* Task item *
Repeat exactly, and only, the lines from the line containing "inode包含文件的元信息主要有：" through the last line of the records below, including both.

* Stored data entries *
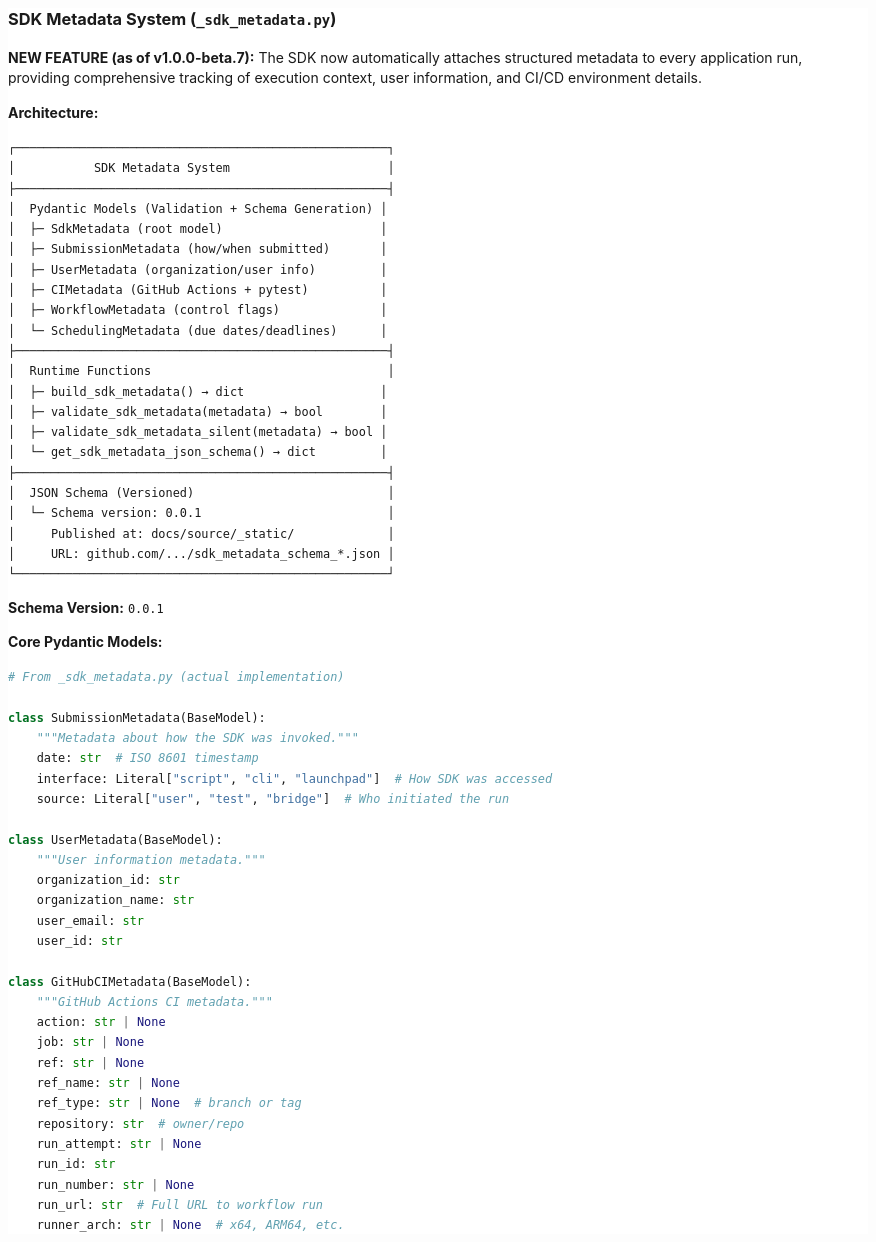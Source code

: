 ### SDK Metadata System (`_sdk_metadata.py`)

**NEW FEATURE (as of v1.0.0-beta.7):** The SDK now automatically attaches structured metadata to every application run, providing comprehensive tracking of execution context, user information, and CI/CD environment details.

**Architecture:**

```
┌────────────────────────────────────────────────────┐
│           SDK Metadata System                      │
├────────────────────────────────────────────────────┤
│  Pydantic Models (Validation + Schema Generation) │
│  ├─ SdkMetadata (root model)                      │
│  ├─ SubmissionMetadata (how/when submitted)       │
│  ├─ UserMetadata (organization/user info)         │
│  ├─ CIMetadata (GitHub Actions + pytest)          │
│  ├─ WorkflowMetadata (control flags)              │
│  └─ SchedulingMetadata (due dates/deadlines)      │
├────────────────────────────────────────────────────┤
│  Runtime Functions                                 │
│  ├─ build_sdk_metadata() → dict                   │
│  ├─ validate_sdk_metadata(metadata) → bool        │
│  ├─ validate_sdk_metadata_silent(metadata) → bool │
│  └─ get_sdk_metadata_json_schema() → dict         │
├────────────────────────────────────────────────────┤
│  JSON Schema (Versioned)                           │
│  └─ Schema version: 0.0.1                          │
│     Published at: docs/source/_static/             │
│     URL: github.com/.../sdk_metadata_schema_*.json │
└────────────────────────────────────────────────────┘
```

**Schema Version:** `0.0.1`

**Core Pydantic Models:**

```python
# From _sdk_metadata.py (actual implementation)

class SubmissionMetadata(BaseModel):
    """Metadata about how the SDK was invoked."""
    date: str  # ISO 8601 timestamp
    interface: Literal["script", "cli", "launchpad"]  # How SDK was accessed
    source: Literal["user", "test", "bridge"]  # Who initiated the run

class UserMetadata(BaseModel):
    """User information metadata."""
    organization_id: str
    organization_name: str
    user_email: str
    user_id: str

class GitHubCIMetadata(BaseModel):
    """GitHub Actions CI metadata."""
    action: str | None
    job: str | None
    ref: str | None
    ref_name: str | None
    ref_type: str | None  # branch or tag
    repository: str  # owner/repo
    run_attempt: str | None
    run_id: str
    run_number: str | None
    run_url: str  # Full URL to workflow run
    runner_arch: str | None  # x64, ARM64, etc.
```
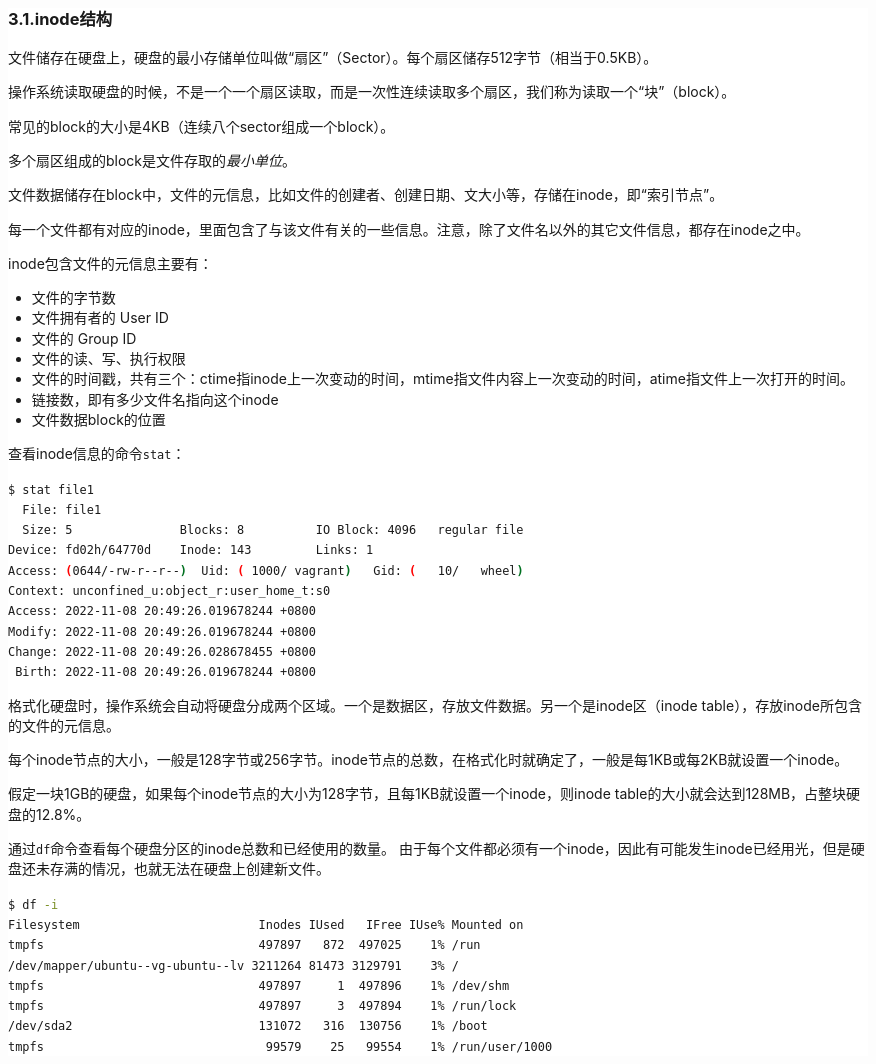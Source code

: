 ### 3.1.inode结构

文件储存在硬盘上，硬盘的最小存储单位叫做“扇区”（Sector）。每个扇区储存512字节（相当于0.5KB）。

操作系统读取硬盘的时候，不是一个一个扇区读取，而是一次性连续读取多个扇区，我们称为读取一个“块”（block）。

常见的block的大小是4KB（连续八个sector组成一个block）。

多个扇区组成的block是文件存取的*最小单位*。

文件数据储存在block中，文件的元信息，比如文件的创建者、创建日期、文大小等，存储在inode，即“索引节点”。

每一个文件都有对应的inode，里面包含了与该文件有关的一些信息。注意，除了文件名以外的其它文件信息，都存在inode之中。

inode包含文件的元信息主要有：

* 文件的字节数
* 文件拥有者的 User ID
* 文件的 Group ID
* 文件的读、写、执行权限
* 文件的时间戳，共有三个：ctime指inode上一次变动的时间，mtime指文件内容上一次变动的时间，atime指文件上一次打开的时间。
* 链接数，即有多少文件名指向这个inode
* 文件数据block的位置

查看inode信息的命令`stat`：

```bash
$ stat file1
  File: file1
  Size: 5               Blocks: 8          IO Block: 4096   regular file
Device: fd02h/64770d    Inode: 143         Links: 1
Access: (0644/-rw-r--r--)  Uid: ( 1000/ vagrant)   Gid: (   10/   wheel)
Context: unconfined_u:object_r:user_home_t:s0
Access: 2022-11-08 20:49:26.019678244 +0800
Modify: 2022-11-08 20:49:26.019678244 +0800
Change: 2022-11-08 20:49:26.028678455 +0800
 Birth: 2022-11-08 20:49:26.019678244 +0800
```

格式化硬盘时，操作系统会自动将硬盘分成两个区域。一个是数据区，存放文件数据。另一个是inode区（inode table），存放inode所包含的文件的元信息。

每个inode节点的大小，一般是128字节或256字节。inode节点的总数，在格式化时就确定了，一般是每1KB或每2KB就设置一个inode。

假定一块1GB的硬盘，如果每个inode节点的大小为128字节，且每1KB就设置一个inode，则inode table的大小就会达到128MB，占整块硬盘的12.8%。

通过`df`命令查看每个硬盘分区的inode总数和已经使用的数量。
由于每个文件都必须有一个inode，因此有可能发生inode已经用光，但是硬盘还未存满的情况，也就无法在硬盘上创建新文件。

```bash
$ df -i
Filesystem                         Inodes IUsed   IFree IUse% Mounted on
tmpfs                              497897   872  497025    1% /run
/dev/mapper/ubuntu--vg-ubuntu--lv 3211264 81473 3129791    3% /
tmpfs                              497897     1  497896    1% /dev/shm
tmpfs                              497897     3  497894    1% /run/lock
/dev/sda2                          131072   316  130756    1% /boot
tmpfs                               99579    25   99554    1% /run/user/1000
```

* Reply *
inode包含文件的元信息主要有：

* 文件的字节数
* 文件拥有者的 User ID
* 文件的 Group ID
* 文件的读、写、执行权限
* 文件的时间戳，共有三个：ctime指inode上一次变动的时间，mtime指文件内容上一次变动的时间，atime指文件上一次打开的时间。
* 链接数，即有多少文件名指向这个inode
* 文件数据block的位置

查看inode信息的命令`stat`：

```bash
$ stat file1
  File: file1
  Size: 5               Blocks: 8          IO Block: 4096   regular file
Device: fd02h/64770d    Inode: 143         Links: 1
Access: (0644/-rw-r--r--)  Uid: ( 1000/ vagrant)   Gid: (   10/   wheel)
Context: unconfined_u:object_r:user_home_t:s0
Access: 2022-11-08 20:49:26.019678244 +0800
Modify: 2022-11-08 20:49:26.019678244 +0800
Change: 2022-11-08 20:49:26.028678455 +0800
 Birth: 2022-11-08 20:49:26.019678244 +0800
```

格式化硬盘时，操作系统会自动将硬盘分成两个区域。一个是数据区，存放文件数据。另一个是inode区（inode table），存放inode所包含的文件的元信息。

每个inode节点的大小，一般是128字节或256字节。inode节点的总数，在格式化时就确定了，一般是每1KB或每2KB就设置一个inode。

假定一块1GB的硬盘，如果每个inode节点的大小为128字节，且每1KB就设置一个inode，则inode table的大小就会达到128MB，占整块硬盘的12.8%。

通过`df`命令查看每个硬盘分区的inode总数和已经使用的数量。
由于每个文件都必须有一个inode，因此有可能发生inode已经用光，但是硬盘还未存满的情况，也就无法在硬盘上创建新文件。

```bash
$ df -i
Filesystem                         Inodes IUsed   IFree IUse% Mounted on
tmpfs                              497897   872  497025    1% /run
/dev/mapper/ubuntu--vg-ubuntu--lv 3211264 81473 3129791    3% /
tmpfs                              497897     1  497896    1% /dev/shm
tmpfs                              497897     3  497894    1% /run/lock
/dev/sda2                          131072   316  130756    1% /boot
tmpfs                               99579    25   99554    1% /run/user/1000
```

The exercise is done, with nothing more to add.